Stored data
• • • • •
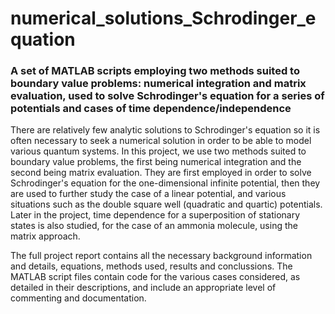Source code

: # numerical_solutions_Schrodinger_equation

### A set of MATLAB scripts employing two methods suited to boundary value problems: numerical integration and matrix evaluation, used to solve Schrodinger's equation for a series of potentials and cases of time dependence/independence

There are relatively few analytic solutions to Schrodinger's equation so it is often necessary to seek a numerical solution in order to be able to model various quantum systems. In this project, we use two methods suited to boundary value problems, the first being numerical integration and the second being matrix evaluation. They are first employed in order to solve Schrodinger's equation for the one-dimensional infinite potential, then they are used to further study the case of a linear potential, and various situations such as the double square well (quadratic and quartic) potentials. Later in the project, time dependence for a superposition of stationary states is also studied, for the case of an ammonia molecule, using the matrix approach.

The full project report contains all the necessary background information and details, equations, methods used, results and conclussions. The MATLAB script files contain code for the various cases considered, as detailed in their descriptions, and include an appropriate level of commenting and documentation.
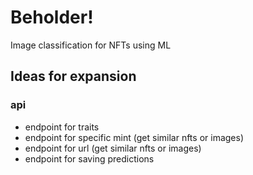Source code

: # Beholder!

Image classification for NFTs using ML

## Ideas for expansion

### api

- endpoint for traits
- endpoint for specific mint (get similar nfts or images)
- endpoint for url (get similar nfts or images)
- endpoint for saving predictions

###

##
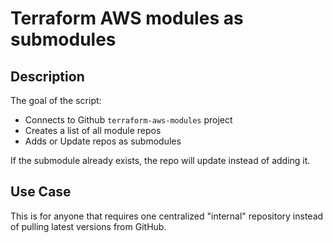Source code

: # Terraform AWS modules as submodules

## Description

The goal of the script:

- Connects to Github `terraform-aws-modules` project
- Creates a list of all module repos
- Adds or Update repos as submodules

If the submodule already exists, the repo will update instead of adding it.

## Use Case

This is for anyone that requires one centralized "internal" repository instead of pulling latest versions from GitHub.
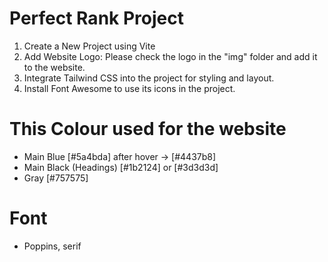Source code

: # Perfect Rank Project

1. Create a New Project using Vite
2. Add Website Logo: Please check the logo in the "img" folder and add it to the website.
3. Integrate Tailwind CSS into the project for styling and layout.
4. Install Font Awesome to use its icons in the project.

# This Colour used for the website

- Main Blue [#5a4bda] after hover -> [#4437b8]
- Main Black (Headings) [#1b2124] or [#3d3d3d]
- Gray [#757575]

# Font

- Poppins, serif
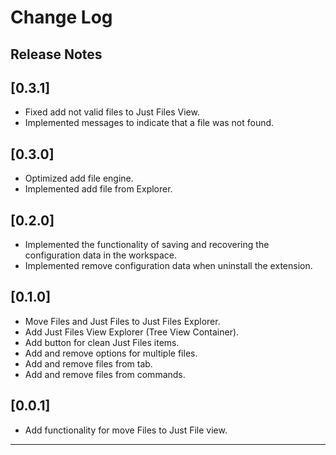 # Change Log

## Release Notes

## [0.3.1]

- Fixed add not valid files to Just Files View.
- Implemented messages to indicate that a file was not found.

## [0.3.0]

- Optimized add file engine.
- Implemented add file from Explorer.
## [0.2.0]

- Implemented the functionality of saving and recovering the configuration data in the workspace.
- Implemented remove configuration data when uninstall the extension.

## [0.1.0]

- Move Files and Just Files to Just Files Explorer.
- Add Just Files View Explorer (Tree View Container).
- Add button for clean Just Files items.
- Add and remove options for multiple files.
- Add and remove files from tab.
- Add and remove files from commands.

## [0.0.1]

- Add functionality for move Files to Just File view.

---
• • • • •
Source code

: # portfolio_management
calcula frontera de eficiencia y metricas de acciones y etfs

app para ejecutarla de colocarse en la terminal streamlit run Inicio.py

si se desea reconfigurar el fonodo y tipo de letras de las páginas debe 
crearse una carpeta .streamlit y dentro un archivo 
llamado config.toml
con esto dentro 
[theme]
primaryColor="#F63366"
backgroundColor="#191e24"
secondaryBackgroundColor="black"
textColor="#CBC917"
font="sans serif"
• • • • •
* _Work instruction_
All pictures are to be skipped. Output, word for word, the lines in the data above starting at the line containing "- endpoint for saving predictions" and ending at the line containing "1. Create a New Project using Vite".

* _Written answer_
- endpoint for saving predictions

###

##
Source code

: # Terraform AWS modules as submodules

## Description

The goal of the script:

- Connects to Github `terraform-aws-modules` project
- Creates a list of all module repos
- Adds or Update repos as submodules

If the submodule already exists, the repo will update instead of adding it.

## Use Case

This is for anyone that requires one centralized "internal" repository instead of pulling latest versions from GitHub.
Source code

: # Perfect Rank Project

1. Create a New Project using Vite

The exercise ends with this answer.